De longs développements sont réservés par la cour à une question bien spécifique à l’espèce, eu égard aux notifications interruptives de prescription, plusieurs courriers recommandés ayant été adressés mais certains d’entre eux n’étant pas signés. Pour la cour, la signature n’est pas en tant que telle un élément indispensable pour interrompre la prescription. Elle renvoie essentiellement à sa jurisprudence en deux arrêts récents (C. trav. Mons, 12 octobre 2012, R.G. n° 2011/AM/63 et C. trav. Mons, 8 avril 2011, R.G. n° 2008/AM/21.142). Pour la cour, un acte vaut effet interruptif de prescription lorsque par sa formulation il ne laisse planer aucun doute dans l’esprit du débiteur à qui il s’adresse quant à son obligation de s’exécuter. Cette condition est réunie en l’espèce, même s’il n’est pas signé.

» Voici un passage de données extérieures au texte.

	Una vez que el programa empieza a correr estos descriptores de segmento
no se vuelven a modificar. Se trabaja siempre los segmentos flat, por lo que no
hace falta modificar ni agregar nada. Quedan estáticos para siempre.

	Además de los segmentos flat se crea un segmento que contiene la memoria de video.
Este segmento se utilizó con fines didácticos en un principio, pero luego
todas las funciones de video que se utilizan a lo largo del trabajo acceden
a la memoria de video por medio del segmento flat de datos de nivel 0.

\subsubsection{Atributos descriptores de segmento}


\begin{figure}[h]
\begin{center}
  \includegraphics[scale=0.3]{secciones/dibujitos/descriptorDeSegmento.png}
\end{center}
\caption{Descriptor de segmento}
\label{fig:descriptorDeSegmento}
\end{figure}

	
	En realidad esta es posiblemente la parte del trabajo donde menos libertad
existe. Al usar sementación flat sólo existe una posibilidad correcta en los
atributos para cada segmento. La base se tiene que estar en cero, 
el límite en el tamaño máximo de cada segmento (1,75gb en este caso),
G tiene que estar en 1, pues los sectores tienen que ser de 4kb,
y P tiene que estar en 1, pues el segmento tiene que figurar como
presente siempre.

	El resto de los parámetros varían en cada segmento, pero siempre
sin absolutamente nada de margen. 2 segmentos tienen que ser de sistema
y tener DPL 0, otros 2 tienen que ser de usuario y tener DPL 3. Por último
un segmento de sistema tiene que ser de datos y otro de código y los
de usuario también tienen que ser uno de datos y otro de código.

Enfin, la cour examine s’il y a obligation pour l’intéressé, associé et de surcroît gérant de la société, détenteur de 120 parts sociales sur 250, d’être assujetti. Elle constate que l’autre associé majoritaire est sa mère, qualifiée d’indépendante et possédant également le même nombre de parts, le dernier associé n’en ayant que 10.

La cour rappelle ici que le critère à retenir est le critère sociologique, qui a la primauté par rapport au critère fiscal relatif à la susceptibilité de l’activité de produire des revenus au sens du C.I.R. Reprenant la jurisprudence de la Cour de cassation (Cass., 2 juin 1980, J.T.T., 1982, p. 76), la cour rappelle les conditions exigées pour que l’activité soit professionnelle, c’est-à-dire qu’elle doit être exercée dans un but de lucre même si en fait elle ne produit pas de revenus. Elle rappelle également que l’activité visée doit avoir un caractère habituel, c’est-à-dire viser un ensemble d’opérations liées entre elles, répétées et accompagnées de démarches en vue de cette répétition. Le critère fiscal doit céder devant la réalité sociologique. La cour renvoie ainsi à une jurisprudence constante de la Cour de cassation dans d’autres cas de figure, ainsi l’hypothèse de conjoints associés actifs dans une société de personnes : selon la jurisprudence constante de la Cour de cassation (dont Cass., 26 janvier 1987, Pas., I, p. 609), l’un ne peut être considéré comme aidant de l’autre au sens du statut social.

La situation en l’espèce démontre la poursuite d’une seule et même activité, étant celle de peintre en bâtiment, exercée en dehors d’un contrat de travail et en l’absence d’occupation de travailleurs salariés. La cour conclut que l’intéressé était le seul effectuant les tâches relatives à l’objet social de la société et qu’il y avait dès lors exercice d’une activité réelle. La cour retient encore d’autres actes posés dans le cadre du statut social (demande de dispense de cotisations, ainsi que de plan d’apurement), qu’elle retient comme reconnaissance expresse de l’assujettissement au statut social.

La cour confirme dès lors le jugement dans toutes ses dispositions.

Intérêt de la décision

Dans cet arrêt, la Cour du travail de Mons est amenée à rappeler les principes en matière d’assujettissement au statut social des travailleurs indépendants, étant la primauté du critère sociologique.